NEW YORK (Reuters) - AT&T Inc witnessed stronger-than-expected online sales around the kickoff of this year’s holiday shopping season as mobile phone shoppers scoured the Web for bargains, Ralph de la Vega, the head of its mobile and consumer business, said on Wednesday.
De la Vega said it was too early to estimate AT&T’s overall wireless demand in the current quarter but said that the day after Thanksgiving, the unofficial start of the holiday shopping season, appeared to bring out cost-conscious consumers.
“We didn’t expect as many online sales as we did on Black Friday,” he said in an interview with Reuters. “It highlights that people are looking for bargains anywhere they can find them.”
Earlier on Wednesday, the executive, who also oversees the company’s consumer business, told a UBS investor conference that AT&T expected to pass 2 million customers for its U-Verse home video service that day.
This means that it will likely more than double its U-Verse customer base this year. Asked if the pace of growth would continue, de la Vega said it would see “a little acceleration.”
“We’re hitting our stride there,” he said in the later interview.
The executive told the conference that AT&T, which is offering video to help it compete better with cable providers, is very close to providing services that let consumers to move media content between their televisions, phones and computers.
He also spent time at the conference fielding analyst questions about AT&T’s mobile network performance, which has come under pressure due to strong data service demand, particularly among users of Apple Inc’s iPhone.
The executive promised to improve the network in New York and San Francisco “in the short term” as it has come under huge strain in those particular markets.

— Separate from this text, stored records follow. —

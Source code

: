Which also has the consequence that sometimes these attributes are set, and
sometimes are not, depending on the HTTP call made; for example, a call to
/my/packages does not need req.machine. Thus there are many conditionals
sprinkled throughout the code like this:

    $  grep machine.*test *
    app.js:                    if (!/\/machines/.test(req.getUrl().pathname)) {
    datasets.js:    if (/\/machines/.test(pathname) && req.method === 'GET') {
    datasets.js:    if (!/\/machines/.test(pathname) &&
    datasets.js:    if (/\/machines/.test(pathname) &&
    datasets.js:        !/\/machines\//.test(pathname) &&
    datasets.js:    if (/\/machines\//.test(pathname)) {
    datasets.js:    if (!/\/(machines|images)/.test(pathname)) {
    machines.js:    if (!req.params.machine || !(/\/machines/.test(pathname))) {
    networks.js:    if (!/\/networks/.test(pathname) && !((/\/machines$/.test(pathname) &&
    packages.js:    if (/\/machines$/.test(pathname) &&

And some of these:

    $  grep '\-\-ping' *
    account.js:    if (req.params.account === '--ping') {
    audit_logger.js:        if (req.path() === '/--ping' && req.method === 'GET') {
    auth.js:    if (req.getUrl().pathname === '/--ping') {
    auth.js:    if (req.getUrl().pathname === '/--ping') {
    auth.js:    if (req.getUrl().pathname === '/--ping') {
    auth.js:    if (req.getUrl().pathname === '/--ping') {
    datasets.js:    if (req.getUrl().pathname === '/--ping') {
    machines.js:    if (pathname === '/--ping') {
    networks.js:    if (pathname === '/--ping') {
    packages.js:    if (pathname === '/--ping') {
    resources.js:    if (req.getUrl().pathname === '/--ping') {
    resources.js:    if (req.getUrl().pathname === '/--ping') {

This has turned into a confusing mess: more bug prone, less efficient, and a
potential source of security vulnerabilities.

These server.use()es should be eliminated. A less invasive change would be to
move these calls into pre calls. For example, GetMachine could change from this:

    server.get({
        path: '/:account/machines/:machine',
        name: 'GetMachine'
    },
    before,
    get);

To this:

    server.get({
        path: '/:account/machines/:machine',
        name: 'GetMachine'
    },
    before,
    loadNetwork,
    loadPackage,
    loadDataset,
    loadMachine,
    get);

While AT&T has seen strong growth from its exclusive U.S. rights to sell iPhone, the device’s popularity has also highlighted weaknesses in parts of its wireless data network.
But de la Vega noted that the company has been working hard to improve the number of dropped calls its users suffer and said that a recent test showed that its dropped-call rate was not far behind the market leader.
Since about 3 percent of its data users are using up about 40 percent of AT&T’s wireless capacity, the company is also working on getting the data hogs to cut down their usage, de la Vega said. He declined to elaborate.
The executive also promised improvements in AT&T’s profit margins, which trail behind bigger rival Verizon Wireless, a venture of Verizon Communications and Vodafone Group Plc.
De la Vega told analysts that he sees AT&T, the No. 2 U.S. mobile service, pushing its wireless margins into the 40 percent range next year from around 38 percent in the third quarter. He eventually expects it to see mobile margins in the 45 percent range.
“We’ve several hundred basis points more of wireless margin expansion in the next few years,” de la Vega told the audience.
In afternoon trade, AT&T shares were off 14 cents at $27.47 on the New York Stock Exchange.